» **Exercise description**: The answer must consist of every line from the data that holds the string "bfseries".

» **Entries taken from a collection**:
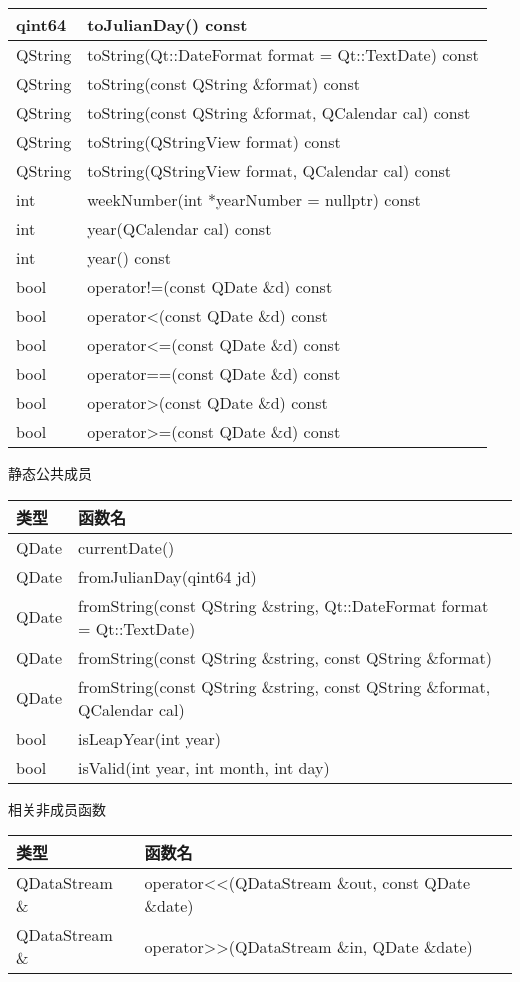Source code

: \begin{longtable}{|l|l|}
\hline
qint64&	toJulianDay() const\\
\hline
QString&	toString(Qt::DateFormat format = Qt::TextDate) const\\
\hline
QString&	toString(const QString \&format) const\\
\hline
QString&	toString(const QString \&format, QCalendar cal) const\\
\hline
QString&	toString(QStringView format) const\\
\hline
QString&	toString(QStringView format, QCalendar cal) const\\
\hline
int&	weekNumber(int *yearNumber = nullptr) const\\
\hline
int&	year(QCalendar cal) const\\
\hline
int&	year() const\\
\hline
bool&	operator!=(const QDate \&d) const\\
\hline
bool&	operator<(const QDate \&d) const\\
\hline
bool&	operator<=(const QDate \&d) const\\
\hline
bool&	operator==(const QDate \&d) const\\
\hline
bool&	operator>(const QDate \&d) const\\
\hline
bool&	operator>=(const QDate \&d) const\\
\hline
\end{longtable}

静态公共成员

\begin{tabular}{|l|l|}
\hline
类型&	函数名\\
\hline
QDate&	currentDate()\\
\hline
QDate&	fromJulianDay(qint64 jd)\\
\hline
QDate&	fromString(const QString \&string, Qt::DateFormat format = Qt::TextDate)\\
\hline
QDate&	fromString(const QString \&string, const QString \&format)\\
\hline
QDate&	fromString(const QString \&string, const QString \&format, QCalendar cal)\\
\hline
bool&	isLeapYear(int year)\\
\hline
bool&	isValid(int year, int month, int day)\\
\hline
\end{tabular}

\splitLine

相关非成员函数

\begin{tabular}{|l|l|}
\hline
类型&	函数名\\
\hline
QDataStream \& &	operator<<(QDataStream \&out, const QDate \&date) \\
\hline
QDataStream \&	& operator>>(QDataStream \&in, QDate \&date)\\
\hline
\end{tabular}


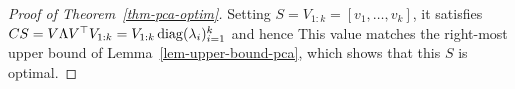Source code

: \begin{proof}[Proof of Theorem~\ref{thm-pca-optim}]
	Setting $S=V_{1:k}=[v_1,\ldots,v_k]$, it satisfies $CS = V \Lambda V^\top V_{1:k} = V_{1:k} \operatorname{diag}(\lambda_i)_{i=1}^k$ and hence
	This value matches the right-most upper bound of Lemma~\ref{lem-upper-bound-pca}, which shows that this $S$ is optimal.
\end{proof}


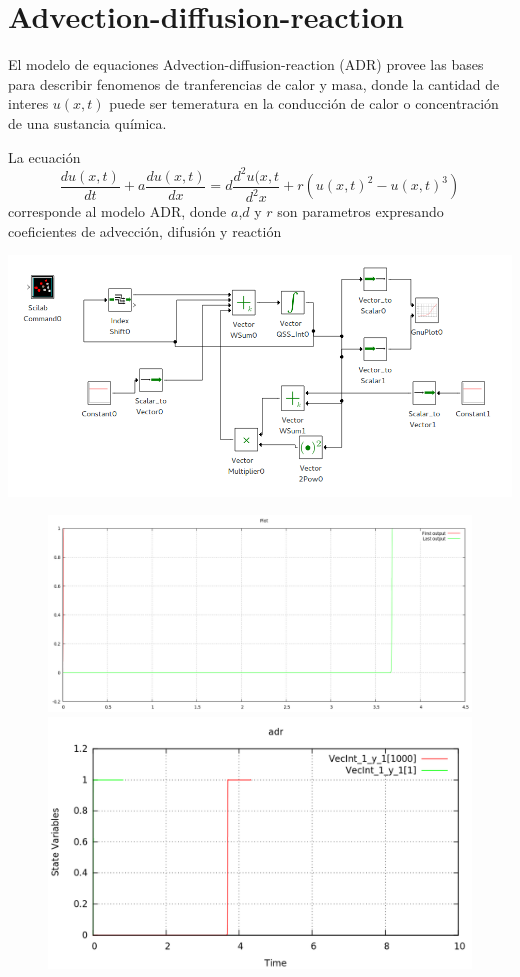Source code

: \section{Advection-diffusion-reaction}
	El modelo de equaciones Advection-diffusion-reaction (ADR) provee las bases para describir fenomenos de tranferencias de calor y masa, donde la cantidad de interes $u(x,t)$ puede ser temeratura en la conducción de calor o concentración de una sustancia química.

La ecuación 
\begin{equation*}
\frac{du(x,t)}{dt} + a \frac{du(x,t)}{dx} = d\frac{d^2u(x,t}{d^2x} + r(u(x,t)^2 - u(x,t)^3)
\end{equation*}
corresponde al modelo ADR, donde $a$,$d$ y $r$ son parametros expresando coeficientes de advección, difusión y reactión

 \includegraphics[width=0.75\linewidth]{adr-pwd}

\begin{figure}[H]
\centering
\begin{minipage}{0.5\textwidth}
\centering
 \includegraphics[width=\linewidth]{adr-pd}
\end{minipage}\hfill
\begin{minipage}{0.5\textwidth}
\centering
 \includegraphics[width=\linewidth]{adr-qss}
\end{minipage}
\end{figure}


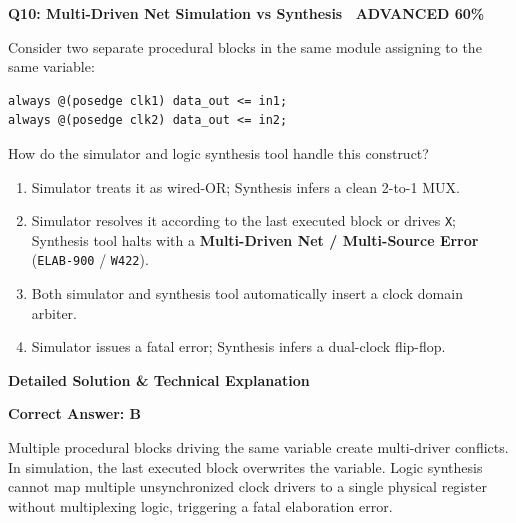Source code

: \documentclass[11pt,a4paper]{article}
\newcommand{\badgeadv}{{\color{white}\colorbox{advred}{\bfseries\sffamily\tiny\ ADVANCED 60\%\ }}}
\newenvironment{qbox}[2]{%
  \begin{mdframed}[style=qstyle]%
  {\bfseries\sffamily\color{primaryblue}#1 \hfill #2}\par\vspace{2pt}%
}{%
  \end{mdframed}%
}
\newenvironment{ansbox}{%
  \begin{mdframed}[style=ansstyle]%
  {\bfseries\sffamily\color{ansgreen}\small Detailed Solution \& Technical Explanation}\par\vspace{2pt}\small%
}{%
  \end{mdframed}%
}
\begin{document}
\begin{qbox}{Q10: Multi-Driven Net Simulation vs Synthesis}{\badgeadv}
Consider two separate procedural blocks in the same module assigning to the same variable:
\begin{lstlisting}[style=verilogstyle]
always @(posedge clk1) data_out <= in1;
always @(posedge clk2) data_out <= in2;
\end{lstlisting}
How do the simulator and logic synthesis tool handle this construct?
\begin{enumerate}[label=\textbf{\Alph*.}]
  \item Simulator treats it as wired-OR; Synthesis infers a clean 2-to-1 MUX.
  \item Simulator resolves it according to the last executed block or drives \texttt{X}; Synthesis tool halts with a \textbf{Multi-Driven Net / Multi-Source Error} (\texttt{ELAB-900} / \texttt{W422}).
  \item Both simulator and synthesis tool automatically insert a clock domain arbiter.
  \item Simulator issues a fatal error; Synthesis infers a dual-clock flip-flop.
\end{enumerate}
\end{qbox}
\begin{ansbox}
\textbf{Correct Answer: B}

Multiple procedural blocks driving the same variable create multi-driver conflicts. In simulation, the last executed block overwrites the variable. Logic synthesis cannot map multiple unsynchronized clock drivers to a single physical register without multiplexing logic, triggering a fatal elaboration error.
\end{ansbox}
\end{document}
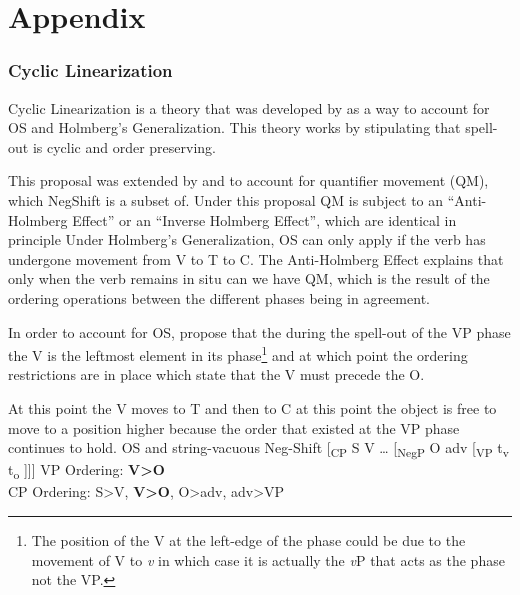 \documentclass[12pt, letterpaper]{article}
\begin{document}

\printbibliography[heading=bibintoc]

\part*{Appendix}

\section*{Cyclic Linearization} \label{sec:CL}

\ea Cyclic Linearization is a theory that was developed by \cite{foxCyclicLinearizationSyntactic2005} as a way to account for OS and Holmberg's Generalization.
\ex This theory works by stipulating that spell-out is cyclic and order preserving. 

\ex This proposal was extended by \citet{foxCyclicLinearizationSyntactic2005} and \citet{engelsMicrovariationObjectPositions2011,engelsScandinavianNegativeIndefinites2012} to account for quantifier movement (QM), which NegShift is a subset of. 
\ex Under this proposal QM is subject to an ``Anti-Holmberg Effect'' or an ``Inverse Holmberg Effect'', which are identical in principle
	\ea Under Holmberg's Generalization, OS can only apply if the verb has undergone movement from V to T to C.
	\ex The Anti-Holmberg Effect explains that only when the verb remains in situ can we have QM, which is the result of the ordering operations between the different phases being in agreement. 
	\z
	\vspace{6pt} 

\ex In order to account for OS, \citeauthor{foxCyclicLinearizationSyntactic2005} propose that the during the spell-out of the VP phase the V is the leftmost element in its phase\footnote{The position of the V at the left-edge of the phase could be due to the movement of V to \textit{v} in which case it is actually the \textit{v}P that acts as the phase not the VP.} and at which point the ordering restrictions are in place which state that the V must precede the O. 

\ex At this point the V moves to T and then to C at this point the object is free to move to a position higher because the order that existed at the VP phase continues to hold. 
\ex OS and string-vacuous Neg-Shift
\vspace{6pt}
 	\ea {}[\textsubscript{CP} S V … [\textsubscript{NegP} O adv [\textsubscript{VP} t\textsubscript{v} t\textsubscript{o} ]]]
	\vspace{6pt}
	\ex VP Ordering: \textbf{V>O}\\
		CP Ordering: S>V, \textbf{V>O}, O>adv, adv>VP
	\z
\end{document}
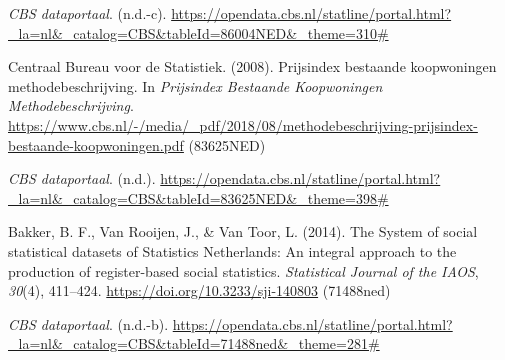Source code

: \documentclass[
]{article}
\begin{document}
\emph{CBS dataportaal}. (n.d.-c).
\url{https://opendata.cbs.nl/statline/portal.html?_la=nl&_catalog=CBS&tableId=86004NED&_theme=310\#}

Centraal Bureau voor de Statistiek. (2008). Prijsindex bestaande
koopwoningen methodebeschrijving. In \emph{Prijsindex Bestaande
Koopwoningen Methodebeschrijving}.
\url{https://www.cbs.nl/-/media/_pdf/2018/08/methodebeschrijving-prijsindex-bestaande-koopwoningen.pdf}
(83625NED)

\emph{CBS dataportaal}. (n.d.).
\url{https://opendata.cbs.nl/statline/portal.html?_la=nl&_catalog=CBS&tableId=83625NED&_theme=398\#}

Bakker, B. F., Van Rooijen, J., \& Van Toor, L. (2014). The System of
social statistical datasets of Statistics Netherlands: An integral
approach to the production of register-based social statistics.
\emph{Statistical Journal of the IAOS}, \emph{30}(4), 411--424.
\url{https://doi.org/10.3233/sji-140803} (71488ned)

\emph{CBS dataportaal}. (n.d.-b).
\url{https://opendata.cbs.nl/statline/portal.html?_la=nl&_catalog=CBS&tableId=71488ned&_theme=281\#}
\end{document}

» **Answer**:
\newcommand{\badgeadv}{{\color{white}\colorbox{advred}{\bfseries\sffamily\tiny\ ADVANCED 60\%\ }}}
  {\bfseries\sffamily\color{primaryblue}#1 \hfill #2}\par\vspace{2pt}%
  {\bfseries\sffamily\color{ansgreen}\small Detailed Solution \& Technical Explanation}\par\vspace{2pt}\small%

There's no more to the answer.